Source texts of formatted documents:
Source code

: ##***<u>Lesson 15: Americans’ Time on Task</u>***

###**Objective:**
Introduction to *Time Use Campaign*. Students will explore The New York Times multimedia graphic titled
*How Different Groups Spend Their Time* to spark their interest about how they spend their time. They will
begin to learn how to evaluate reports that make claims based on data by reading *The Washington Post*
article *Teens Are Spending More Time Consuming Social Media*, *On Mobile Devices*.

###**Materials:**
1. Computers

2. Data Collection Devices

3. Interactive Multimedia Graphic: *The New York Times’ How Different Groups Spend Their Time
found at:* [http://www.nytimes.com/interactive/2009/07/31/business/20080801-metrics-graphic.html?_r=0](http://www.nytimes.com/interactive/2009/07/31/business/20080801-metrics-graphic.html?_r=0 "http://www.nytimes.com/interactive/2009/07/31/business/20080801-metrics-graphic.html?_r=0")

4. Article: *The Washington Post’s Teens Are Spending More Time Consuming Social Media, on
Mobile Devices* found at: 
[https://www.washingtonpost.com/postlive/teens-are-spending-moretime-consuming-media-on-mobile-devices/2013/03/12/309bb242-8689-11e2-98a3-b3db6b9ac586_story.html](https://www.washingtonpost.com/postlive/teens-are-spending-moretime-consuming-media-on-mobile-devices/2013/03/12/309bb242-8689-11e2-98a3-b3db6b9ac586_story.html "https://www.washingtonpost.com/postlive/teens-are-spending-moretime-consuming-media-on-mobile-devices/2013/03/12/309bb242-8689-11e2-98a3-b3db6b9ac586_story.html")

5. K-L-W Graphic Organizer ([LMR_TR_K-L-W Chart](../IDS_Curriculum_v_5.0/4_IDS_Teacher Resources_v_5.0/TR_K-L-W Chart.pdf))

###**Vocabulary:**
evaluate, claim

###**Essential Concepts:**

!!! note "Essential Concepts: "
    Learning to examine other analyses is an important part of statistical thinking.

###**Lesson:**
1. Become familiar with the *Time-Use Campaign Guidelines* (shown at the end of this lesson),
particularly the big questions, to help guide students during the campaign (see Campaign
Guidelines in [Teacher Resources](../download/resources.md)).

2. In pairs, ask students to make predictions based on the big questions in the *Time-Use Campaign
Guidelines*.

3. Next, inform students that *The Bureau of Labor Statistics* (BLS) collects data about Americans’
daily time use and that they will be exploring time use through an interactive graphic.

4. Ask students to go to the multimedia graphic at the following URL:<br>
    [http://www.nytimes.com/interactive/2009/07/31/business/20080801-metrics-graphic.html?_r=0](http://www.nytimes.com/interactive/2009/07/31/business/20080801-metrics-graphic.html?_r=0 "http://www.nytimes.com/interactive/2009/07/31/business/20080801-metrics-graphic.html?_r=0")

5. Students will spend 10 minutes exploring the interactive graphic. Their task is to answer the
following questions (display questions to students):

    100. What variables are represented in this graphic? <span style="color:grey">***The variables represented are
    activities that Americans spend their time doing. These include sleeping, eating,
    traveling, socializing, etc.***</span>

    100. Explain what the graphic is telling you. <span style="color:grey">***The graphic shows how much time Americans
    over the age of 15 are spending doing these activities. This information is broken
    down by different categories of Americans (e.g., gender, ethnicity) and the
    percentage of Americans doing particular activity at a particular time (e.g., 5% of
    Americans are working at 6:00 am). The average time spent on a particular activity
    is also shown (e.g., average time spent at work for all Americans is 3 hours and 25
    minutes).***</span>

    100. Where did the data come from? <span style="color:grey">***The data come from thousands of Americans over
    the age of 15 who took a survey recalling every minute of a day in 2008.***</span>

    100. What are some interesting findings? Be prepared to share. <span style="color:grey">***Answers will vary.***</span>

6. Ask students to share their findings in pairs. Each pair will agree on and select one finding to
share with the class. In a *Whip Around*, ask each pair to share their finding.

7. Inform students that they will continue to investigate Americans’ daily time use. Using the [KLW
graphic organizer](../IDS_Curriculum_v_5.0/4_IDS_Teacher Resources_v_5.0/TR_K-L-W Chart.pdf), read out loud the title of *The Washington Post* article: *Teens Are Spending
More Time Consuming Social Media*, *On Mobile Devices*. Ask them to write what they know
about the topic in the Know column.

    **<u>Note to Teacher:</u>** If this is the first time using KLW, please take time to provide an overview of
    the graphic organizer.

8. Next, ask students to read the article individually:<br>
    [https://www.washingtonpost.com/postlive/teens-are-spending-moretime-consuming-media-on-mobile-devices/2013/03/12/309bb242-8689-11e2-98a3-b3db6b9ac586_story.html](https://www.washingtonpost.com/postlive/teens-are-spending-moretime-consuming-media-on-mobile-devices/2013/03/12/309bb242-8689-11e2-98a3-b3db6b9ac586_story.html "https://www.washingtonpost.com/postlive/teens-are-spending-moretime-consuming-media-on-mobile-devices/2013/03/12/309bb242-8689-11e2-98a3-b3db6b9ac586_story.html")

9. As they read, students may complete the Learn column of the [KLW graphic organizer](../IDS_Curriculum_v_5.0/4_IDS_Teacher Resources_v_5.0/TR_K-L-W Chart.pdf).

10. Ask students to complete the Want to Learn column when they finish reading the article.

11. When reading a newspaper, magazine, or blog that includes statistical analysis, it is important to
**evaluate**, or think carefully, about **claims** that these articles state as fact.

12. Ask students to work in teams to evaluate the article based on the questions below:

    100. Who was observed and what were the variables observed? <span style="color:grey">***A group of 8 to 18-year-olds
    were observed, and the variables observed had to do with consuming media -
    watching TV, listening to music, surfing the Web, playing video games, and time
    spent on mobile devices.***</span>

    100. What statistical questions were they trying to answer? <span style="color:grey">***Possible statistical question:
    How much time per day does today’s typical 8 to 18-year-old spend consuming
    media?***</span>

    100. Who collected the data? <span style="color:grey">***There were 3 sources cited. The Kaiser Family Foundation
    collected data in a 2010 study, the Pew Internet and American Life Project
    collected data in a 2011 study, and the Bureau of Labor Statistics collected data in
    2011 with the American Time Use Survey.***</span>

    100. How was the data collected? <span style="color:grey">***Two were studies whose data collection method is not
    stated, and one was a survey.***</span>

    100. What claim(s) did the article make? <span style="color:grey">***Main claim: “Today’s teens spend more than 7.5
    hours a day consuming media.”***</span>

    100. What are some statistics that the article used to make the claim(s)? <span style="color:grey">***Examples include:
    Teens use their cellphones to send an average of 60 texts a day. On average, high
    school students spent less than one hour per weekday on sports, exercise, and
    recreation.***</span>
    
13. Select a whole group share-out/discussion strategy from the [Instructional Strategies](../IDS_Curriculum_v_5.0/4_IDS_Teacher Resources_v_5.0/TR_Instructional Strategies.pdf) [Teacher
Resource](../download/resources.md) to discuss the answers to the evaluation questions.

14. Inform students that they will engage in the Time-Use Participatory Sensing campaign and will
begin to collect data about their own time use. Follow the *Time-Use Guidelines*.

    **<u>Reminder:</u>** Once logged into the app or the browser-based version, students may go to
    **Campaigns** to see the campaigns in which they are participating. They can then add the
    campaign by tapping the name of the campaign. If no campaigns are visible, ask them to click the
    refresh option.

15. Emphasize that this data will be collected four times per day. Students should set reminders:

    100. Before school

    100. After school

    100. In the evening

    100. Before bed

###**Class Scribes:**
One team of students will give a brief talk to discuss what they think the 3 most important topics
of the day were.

--

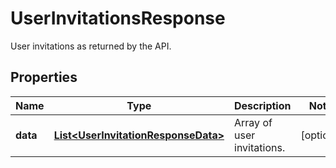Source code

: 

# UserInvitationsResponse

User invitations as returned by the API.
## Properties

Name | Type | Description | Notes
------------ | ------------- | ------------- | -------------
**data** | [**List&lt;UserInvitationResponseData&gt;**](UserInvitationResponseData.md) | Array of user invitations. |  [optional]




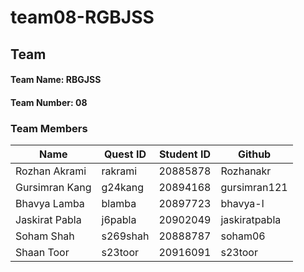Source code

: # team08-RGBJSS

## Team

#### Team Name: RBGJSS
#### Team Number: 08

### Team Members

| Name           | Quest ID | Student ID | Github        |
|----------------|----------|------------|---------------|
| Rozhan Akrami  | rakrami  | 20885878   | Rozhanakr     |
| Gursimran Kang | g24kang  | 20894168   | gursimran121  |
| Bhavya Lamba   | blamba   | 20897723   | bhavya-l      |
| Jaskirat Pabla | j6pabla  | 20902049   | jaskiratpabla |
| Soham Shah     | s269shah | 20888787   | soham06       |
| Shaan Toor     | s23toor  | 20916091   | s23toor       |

TASK REQUIREMENTS: Search the entries for "will" and show every line that has it.

SOLUTION TO THIS EXERCISE:
Introduction to *Time Use Campaign*. Students will explore The New York Times multimedia graphic titled
*How Different Groups Spend Their Time* to spark their interest about how they spend their time. They will
daily time use and that they will be exploring time use through an interactive graphic.
5. Students will spend 10 minutes exploring the interactive graphic. Their task is to answer the
    100. What are some interesting findings? Be prepared to share. <span style="color:grey">***Answers will vary.***</span>
6. Ask students to share their findings in pairs. Each pair will agree on and select one finding to
7. Inform students that they will continue to investigate Americans’ daily time use. Using the [KLW
14. Inform students that they will engage in the Time-Use Participatory Sensing campaign and will
15. Emphasize that this data will be collected four times per day. Students should set reminders:
One team of students will give a brief talk to discuss what they think the 3 most important topics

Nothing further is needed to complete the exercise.